**Provided information:**
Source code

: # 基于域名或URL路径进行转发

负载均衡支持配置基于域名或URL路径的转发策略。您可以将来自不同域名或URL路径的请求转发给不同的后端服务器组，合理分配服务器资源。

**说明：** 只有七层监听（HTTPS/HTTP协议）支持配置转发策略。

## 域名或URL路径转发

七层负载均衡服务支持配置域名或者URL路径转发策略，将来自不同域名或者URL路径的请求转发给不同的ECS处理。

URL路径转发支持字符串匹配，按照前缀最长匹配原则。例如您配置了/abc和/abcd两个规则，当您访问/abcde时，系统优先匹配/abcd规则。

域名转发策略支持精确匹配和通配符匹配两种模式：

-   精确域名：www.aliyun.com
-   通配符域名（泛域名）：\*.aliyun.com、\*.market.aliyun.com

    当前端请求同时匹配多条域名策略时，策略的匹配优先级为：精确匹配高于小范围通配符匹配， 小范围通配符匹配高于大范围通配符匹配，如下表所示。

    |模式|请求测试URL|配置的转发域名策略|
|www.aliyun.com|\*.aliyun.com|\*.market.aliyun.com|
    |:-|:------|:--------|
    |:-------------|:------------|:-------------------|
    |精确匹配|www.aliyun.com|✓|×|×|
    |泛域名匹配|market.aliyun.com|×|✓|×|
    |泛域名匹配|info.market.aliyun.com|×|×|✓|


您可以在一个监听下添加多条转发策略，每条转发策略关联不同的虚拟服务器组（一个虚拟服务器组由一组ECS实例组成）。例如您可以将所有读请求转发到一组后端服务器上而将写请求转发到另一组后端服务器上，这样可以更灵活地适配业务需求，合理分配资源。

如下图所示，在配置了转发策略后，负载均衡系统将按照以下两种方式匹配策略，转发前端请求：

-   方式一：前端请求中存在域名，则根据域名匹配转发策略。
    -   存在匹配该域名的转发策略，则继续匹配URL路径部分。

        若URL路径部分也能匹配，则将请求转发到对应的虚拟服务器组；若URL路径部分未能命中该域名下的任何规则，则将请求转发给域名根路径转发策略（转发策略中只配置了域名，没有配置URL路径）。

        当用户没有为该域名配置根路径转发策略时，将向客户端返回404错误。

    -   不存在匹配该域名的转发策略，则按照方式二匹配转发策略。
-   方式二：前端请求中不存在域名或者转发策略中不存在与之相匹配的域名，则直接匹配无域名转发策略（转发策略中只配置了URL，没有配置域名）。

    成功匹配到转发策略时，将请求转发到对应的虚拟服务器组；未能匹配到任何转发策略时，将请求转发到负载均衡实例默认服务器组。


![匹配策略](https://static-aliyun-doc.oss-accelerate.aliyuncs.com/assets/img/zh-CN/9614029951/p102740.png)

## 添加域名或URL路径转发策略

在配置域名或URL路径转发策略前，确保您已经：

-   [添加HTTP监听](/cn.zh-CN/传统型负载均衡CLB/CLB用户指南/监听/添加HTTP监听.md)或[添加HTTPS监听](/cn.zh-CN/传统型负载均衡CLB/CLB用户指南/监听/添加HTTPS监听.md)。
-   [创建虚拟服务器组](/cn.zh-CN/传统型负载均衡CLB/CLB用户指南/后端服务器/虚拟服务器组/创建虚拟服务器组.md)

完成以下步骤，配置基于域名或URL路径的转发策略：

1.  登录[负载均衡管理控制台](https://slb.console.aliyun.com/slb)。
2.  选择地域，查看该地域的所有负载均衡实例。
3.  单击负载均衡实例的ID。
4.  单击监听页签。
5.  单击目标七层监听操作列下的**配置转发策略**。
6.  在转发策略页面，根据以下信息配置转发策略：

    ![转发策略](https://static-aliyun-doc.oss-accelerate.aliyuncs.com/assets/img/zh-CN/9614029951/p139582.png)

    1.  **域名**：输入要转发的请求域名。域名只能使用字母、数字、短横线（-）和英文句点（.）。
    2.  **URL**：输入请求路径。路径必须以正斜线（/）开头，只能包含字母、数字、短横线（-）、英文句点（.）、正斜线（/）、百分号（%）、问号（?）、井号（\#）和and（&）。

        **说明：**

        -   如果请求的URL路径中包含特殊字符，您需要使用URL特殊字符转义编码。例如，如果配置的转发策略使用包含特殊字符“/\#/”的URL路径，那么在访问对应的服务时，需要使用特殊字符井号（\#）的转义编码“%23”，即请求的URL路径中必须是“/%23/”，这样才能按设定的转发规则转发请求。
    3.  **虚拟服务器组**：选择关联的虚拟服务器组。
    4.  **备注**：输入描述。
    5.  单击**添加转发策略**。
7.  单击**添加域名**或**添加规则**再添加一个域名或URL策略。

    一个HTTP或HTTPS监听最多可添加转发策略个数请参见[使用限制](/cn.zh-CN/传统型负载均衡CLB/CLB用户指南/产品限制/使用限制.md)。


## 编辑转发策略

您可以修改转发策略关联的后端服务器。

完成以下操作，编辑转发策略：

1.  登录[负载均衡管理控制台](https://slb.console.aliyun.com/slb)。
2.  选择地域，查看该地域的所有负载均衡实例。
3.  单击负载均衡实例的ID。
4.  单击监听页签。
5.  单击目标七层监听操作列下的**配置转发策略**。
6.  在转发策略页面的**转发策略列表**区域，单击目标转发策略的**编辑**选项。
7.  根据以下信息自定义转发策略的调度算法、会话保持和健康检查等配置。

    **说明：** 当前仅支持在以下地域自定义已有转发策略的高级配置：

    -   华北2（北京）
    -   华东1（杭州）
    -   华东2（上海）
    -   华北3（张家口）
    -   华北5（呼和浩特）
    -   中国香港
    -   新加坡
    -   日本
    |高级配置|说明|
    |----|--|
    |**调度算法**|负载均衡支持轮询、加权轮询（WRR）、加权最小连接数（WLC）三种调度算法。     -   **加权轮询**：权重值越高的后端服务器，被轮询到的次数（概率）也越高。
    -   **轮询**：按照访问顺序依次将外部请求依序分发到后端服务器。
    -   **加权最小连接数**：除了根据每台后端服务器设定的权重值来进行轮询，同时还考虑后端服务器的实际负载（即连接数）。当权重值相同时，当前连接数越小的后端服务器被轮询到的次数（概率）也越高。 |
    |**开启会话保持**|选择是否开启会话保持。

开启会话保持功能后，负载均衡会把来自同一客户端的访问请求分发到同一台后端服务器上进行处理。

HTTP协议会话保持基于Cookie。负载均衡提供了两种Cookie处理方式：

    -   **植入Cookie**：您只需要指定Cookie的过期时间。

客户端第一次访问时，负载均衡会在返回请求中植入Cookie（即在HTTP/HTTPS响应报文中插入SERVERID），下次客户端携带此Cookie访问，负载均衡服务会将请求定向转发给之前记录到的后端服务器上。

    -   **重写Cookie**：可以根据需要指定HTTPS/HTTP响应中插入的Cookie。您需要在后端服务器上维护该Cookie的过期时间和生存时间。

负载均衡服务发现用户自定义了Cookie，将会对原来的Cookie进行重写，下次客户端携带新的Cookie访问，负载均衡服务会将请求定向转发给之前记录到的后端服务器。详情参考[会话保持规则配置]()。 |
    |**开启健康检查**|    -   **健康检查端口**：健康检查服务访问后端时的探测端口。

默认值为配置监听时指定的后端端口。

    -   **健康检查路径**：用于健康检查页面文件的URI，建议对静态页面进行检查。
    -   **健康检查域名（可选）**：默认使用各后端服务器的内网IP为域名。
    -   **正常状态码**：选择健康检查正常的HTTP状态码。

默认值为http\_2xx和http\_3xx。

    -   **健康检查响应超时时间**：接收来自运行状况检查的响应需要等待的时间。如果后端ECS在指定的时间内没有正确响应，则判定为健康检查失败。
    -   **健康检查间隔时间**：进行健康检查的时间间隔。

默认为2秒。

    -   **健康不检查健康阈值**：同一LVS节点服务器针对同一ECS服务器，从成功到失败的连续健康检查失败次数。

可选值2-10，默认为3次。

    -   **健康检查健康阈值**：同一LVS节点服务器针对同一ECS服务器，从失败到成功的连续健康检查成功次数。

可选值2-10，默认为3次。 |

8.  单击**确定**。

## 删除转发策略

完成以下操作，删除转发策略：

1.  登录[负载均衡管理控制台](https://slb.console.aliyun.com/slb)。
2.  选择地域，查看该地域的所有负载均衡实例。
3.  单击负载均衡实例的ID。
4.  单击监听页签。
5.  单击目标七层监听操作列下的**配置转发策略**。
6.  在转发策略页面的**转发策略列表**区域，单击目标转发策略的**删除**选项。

**Work to complete:** Read the records above. Show each line that has the string "assets".

**Your solution:**
![匹配策略](https://static-aliyun-doc.oss-accelerate.aliyuncs.com/assets/img/zh-CN/9614029951/p102740.png)
    ![转发策略](https://static-aliyun-doc.oss-accelerate.aliyuncs.com/assets/img/zh-CN/9614029951/p139582.png)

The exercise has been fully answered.